Task details: Please set down, unchanged, the line containing "## Some wise words for you" and all the lines that follow it until the data below ends.

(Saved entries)

==========

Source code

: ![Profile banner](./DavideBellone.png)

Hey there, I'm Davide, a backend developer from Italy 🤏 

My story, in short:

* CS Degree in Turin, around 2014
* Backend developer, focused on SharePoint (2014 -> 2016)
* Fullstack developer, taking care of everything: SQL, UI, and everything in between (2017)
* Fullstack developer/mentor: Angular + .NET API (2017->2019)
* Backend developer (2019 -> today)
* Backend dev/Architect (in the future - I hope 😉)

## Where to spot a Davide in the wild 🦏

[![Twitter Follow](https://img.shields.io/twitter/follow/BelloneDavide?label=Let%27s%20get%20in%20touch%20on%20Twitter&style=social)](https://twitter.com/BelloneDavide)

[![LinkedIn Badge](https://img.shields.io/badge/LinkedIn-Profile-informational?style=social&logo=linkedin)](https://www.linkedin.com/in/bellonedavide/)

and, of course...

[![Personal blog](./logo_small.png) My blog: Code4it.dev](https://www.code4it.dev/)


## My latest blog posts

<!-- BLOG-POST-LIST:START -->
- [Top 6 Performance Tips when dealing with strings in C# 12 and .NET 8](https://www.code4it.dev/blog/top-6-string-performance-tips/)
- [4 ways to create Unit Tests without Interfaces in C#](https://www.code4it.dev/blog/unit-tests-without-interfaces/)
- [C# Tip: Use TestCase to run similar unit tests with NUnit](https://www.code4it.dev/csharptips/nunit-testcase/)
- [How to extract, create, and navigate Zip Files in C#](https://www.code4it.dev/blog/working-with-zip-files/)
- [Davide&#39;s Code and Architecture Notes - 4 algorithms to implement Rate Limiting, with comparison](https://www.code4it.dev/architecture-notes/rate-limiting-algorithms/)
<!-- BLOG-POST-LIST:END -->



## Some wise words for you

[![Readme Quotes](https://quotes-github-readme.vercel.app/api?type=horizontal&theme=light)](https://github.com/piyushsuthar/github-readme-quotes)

==========

Result of this task:
## Some wise words for you

[![Readme Quotes](https://quotes-github-readme.vercel.app/api?type=horizontal&theme=light)](https://github.com/piyushsuthar/github-readme-quotes)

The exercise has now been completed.